Ukraine : la coalition artillerie est lancée
Lire l'articleQu’est-ce que la coalition capacitaire « Artillerie pour l’Ukraine » et quelles sont ses missions ?
La coalition artillerie est une manière de structurer d’avantage l’aide apportée par les nations alliées à l’Ukraine. Dès l’invasion russe, les États ont rapidement apporté leur soutien mais de manière non coordonnée. La cinquantaine d’États du Groupe de contact pour la défense de l'Ukraine, aussi appelé « format Ramstein », a décidé sur proposition des États-Unis le 19 septembre 2023 de créer des grandes coalitions capacitaires. Elles sont divisées par grandes fonctions opérationnelles. Parmi elles : les forces aériennes, la sécurité maritime, la défense sol-air, les blindés et l’artillerie sol-sol. Leur vocation est alors d’organiser l’aide occidentale et les besoins ukrainiens pour les faire correspondre du mieux possible sur un segment opérationnel.
À quels besoins des Ukrainiens cette coalition va-t-elle répondre ?
Notre mission a deux horizons : un à court terme et un autre à long terme. Notre premier objectif est de répondre aux besoins urgents des Ukrainiens. Aujourd’hui cela concerne surtout les munitions afin de contrebalancer le rapport de force qui est près de 1 contre 6 en faveur des Russes. Cela signifie que lorsque six obus russes tombent sur les positions ukrainiennes, les Ukrainiens ne peuvent riposter qu’avec un seul obus. Le second besoin urgent concerne la maintenance afin de rendre le matériel en panne de nouveau opérationnel.

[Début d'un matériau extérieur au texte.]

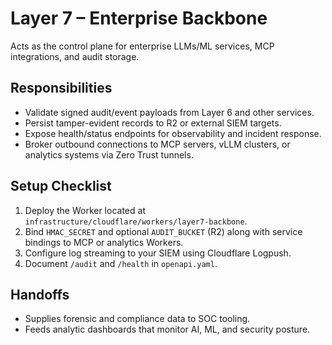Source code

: # Layer 7 – Enterprise Backbone

Acts as the control plane for enterprise LLMs/ML services, MCP integrations,
and audit storage.

## Responsibilities
- Validate signed audit/event payloads from Layer 6 and other services.
- Persist tamper-evident records to R2 or external SIEM targets.
- Expose health/status endpoints for observability and incident response.
- Broker outbound connections to MCP servers, vLLM clusters, or analytics
  systems via Zero Trust tunnels.

## Setup Checklist
1. Deploy the Worker located at `infrastructure/cloudflare/workers/layer7-backbone`.
2. Bind `HMAC_SECRET` and optional `AUDIT_BUCKET` (R2) along with service
   bindings to MCP or analytics Workers.
3. Configure log streaming to your SIEM using Cloudflare Logpush.
4. Document `/audit` and `/health` in `openapi.yaml`.

## Handoffs
- Supplies forensic and compliance data to SOC tooling.
- Feeds analytic dashboards that monitor AI, ML, and security posture.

À plus long terme, notre objectif est d’aider l’Ukraine à construire son artillerie du futur et à la rapprocher des standards de l’Otan. Cela nécessite une véritable transformation car leur artillerie utilise beaucoup de pièces qui datent de l’ère soviétique. Dans cette optique, il faut former les utilisateurs de pièces du matériel cédé mais aussi des maintenanciers, des chefs de section, des officiers d'état-major et des spécialistes de la chaîne et du ciblage.
Concrètement, comment cette coalition s’organise-t-elle ?

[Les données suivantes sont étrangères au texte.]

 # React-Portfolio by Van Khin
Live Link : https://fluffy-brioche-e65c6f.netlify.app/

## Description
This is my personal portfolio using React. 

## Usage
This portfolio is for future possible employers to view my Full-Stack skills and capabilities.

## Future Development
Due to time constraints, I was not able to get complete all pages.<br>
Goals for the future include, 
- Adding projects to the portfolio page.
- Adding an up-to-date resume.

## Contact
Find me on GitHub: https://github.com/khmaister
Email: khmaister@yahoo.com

La France est la nation leader de cette coalition et les États-Unis en sont co-leaders. La partie ukrainienne est également représentée pour confirmer ses besoins, c’est essentiel. Le reste est organisé en quatre sous-groupes selon une approche capacitaire : les systèmes d’arme, les munitions, l’environnement et la formation. Le but : avoir une vision sur toutes les facettes d’une fonction opérationnelle.
Pourquoi la France a-t-elle pris la tête de cette coalition ?
L’artillerie est inscrite dans l’Histoire française. Nous pouvons remonter à Louis XIV et la création du premier régiment d’artillerie en 1671. D’ailleurs, ce régiment assure aujourd’hui la formation des artilleurs ukrainiens à l’utilisation du lance-roquette unitaire. À cette dimension historique s’ajoute l’excellence industrielle. La société Nexter en est une illustration, à travers la production du canon Caesar. Pour moi, ce canon est le meilleur compromis entre mobilité, protection, puissance de feu, portée et précision. La France est enfin légitime de prendre la tête de cette coalition au regard du matériel d’artillerie cédé à l’Ukraine : une trentaine de Caesar alors que nous en disposions que de 75, quatre lance-roquettes unitaires, des canons TRF1 et des mortiers de 120 millimètres.